Musical theatre workshops and productions

Biggest issue facing theatre directors???

Most you know that I do a lot of research.  I also hire people to help me do the research.  I hope to make decisions based on what I have learned.  Sometimes it pays off big time, others not so.

I had the opportunity to add lots more names to my blog list of high school and college theatre teachers a little while ago.  I met some incredible teachers who told me they had little or nothing to work with but still wanted to do a musical.  I heard from some teachers who were so “fed up” with the complaints from parents and the administration that they were less and less enthusiastic about doing shows. And I also heard from teachers who told me what an honor it was to work with students.  They told me they had such pleasure seeing students return to them after the students graduated and tell them how much musical theatre meant in their life.

So, I did a bit of a research project.  It is unscientific and informal, but I asked them to share with me some of their challenges in producing musicals in middle and high school.  Here is what I learned.

  • Controversial issues – many teachers told me that they could not put on musicals that had any controversial issues in the material.

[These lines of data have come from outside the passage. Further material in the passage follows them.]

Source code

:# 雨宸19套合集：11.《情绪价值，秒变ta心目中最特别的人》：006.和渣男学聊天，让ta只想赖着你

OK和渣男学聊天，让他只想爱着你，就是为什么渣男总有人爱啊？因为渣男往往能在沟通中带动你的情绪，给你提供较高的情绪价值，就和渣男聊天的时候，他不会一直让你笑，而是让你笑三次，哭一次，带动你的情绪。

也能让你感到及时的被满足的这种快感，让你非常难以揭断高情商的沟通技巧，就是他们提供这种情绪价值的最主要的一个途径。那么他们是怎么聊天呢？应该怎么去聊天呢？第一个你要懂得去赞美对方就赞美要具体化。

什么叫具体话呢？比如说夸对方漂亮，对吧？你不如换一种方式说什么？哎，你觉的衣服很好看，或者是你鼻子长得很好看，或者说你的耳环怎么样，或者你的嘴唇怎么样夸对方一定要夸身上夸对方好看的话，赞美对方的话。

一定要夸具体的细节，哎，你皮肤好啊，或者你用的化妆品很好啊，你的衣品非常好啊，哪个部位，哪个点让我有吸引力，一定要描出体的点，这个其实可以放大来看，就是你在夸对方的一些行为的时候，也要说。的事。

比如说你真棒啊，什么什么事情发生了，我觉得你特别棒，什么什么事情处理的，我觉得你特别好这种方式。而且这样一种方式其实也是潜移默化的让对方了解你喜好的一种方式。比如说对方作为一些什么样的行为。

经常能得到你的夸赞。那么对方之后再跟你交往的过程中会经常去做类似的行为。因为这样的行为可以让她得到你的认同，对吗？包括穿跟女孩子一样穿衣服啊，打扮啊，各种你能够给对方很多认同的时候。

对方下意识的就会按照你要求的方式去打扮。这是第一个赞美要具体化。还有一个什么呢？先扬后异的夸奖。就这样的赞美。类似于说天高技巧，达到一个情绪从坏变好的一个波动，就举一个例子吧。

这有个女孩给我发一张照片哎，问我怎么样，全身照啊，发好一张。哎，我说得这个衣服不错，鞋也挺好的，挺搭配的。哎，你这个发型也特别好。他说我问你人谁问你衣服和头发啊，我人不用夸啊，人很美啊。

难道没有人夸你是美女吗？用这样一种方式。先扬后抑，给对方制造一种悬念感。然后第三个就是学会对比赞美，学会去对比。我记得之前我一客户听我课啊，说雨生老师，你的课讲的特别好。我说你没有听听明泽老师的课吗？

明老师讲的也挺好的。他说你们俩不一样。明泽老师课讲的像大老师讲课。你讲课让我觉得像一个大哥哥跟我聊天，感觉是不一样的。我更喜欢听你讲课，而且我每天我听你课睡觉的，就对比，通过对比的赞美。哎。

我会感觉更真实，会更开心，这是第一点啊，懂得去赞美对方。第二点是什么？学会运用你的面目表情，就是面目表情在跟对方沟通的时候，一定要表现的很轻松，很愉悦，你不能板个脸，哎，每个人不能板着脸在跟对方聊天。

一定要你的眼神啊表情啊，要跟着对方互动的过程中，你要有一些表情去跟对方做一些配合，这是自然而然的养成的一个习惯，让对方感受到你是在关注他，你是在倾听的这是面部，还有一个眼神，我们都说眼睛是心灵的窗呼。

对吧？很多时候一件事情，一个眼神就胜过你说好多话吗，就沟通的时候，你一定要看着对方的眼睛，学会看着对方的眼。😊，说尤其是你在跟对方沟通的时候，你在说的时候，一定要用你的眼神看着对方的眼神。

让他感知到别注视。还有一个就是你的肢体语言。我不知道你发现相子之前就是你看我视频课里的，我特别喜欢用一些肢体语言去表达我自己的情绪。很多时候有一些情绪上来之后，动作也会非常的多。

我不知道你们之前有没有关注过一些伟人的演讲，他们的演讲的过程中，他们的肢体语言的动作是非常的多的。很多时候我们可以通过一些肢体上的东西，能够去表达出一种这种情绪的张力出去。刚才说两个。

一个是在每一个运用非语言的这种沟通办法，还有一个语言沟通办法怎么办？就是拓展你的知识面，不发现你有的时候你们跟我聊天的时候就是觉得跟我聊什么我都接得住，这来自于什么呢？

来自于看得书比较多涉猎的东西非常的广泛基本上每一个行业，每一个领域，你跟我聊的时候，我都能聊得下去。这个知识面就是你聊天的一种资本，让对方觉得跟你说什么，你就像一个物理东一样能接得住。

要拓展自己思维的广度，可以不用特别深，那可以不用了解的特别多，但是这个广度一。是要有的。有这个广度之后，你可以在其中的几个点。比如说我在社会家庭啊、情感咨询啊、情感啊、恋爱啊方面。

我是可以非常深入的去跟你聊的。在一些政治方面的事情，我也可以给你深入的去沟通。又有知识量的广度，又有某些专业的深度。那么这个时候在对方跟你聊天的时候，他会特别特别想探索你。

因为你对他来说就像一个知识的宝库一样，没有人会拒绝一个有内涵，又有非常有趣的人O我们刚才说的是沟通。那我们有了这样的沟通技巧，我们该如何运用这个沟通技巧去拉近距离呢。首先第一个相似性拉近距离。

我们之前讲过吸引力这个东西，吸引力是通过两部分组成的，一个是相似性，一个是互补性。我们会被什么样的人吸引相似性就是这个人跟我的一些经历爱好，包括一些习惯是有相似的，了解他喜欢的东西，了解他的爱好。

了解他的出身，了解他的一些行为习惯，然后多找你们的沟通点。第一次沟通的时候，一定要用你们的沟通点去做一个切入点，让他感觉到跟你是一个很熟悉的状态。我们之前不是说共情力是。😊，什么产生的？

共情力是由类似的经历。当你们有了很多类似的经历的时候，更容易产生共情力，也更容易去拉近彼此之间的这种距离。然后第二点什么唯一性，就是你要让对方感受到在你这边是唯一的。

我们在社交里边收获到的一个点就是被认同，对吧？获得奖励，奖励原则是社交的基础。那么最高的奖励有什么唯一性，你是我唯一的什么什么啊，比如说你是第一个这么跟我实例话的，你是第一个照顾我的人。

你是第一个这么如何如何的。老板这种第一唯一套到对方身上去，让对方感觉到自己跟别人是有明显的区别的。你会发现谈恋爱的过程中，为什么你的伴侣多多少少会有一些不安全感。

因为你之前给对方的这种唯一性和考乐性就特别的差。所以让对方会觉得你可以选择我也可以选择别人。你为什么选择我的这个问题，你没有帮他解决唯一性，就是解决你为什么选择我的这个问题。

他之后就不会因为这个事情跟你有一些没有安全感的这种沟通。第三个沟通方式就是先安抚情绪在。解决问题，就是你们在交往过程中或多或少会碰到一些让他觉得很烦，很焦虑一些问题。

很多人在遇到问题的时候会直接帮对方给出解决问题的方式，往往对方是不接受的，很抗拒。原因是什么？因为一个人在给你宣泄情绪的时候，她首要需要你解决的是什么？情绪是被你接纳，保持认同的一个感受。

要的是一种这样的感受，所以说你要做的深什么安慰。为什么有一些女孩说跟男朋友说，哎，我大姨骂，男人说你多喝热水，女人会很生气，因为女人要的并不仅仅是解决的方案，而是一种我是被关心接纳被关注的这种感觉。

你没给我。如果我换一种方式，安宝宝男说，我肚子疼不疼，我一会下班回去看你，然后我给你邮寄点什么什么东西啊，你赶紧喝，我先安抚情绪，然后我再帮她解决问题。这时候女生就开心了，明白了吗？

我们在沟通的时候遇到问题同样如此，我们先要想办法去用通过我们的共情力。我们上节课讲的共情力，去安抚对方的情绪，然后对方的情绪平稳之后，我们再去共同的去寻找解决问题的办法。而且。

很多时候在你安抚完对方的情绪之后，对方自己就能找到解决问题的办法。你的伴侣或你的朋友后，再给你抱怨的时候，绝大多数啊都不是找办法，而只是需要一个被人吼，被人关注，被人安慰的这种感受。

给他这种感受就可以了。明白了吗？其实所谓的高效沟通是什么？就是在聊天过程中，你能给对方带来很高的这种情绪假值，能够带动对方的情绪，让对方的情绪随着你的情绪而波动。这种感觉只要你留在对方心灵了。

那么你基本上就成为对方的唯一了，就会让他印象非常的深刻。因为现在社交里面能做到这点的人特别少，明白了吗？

No alcohol, no sex and no cursing.  I get that.  (Gone are the days when I did TEN NIGHTS IN A BARROOM and CABARET in high school)  I even remember hearing about a school district that complained that a poster for MACBETH had a knife on it.  This is challenging, but they do find ways to put on shows anyhow.
  • Gender Bender – Of all of the teachers who I have heard from in the last two years, only one told me they had more boys involved in their theatre department than girls. Every other teacher tells me about how they have to practically beg boys to be in their musicals. (A while ago, I did research that showed that it is about 20-25 girls to every boy who wants to be actively involved in a high school musical.) So….teachers have to get creative about casting.  How about a girl playing Jack in INTO THE WOODS?  Or a girl playing Gavroche in LES MIZ?
  • Live music or tracks – I did a blog about this a while ago – click HERE to read it. Many teachers told me how much they dislike prerecorded tracks.  But often they have no choice but to use them.  I also see that virtually all of the companies that license musicals now offer some version of music tracks for some or most of their shows.

What is your biggest challenge you face when you produce musicals?  Love to hear them.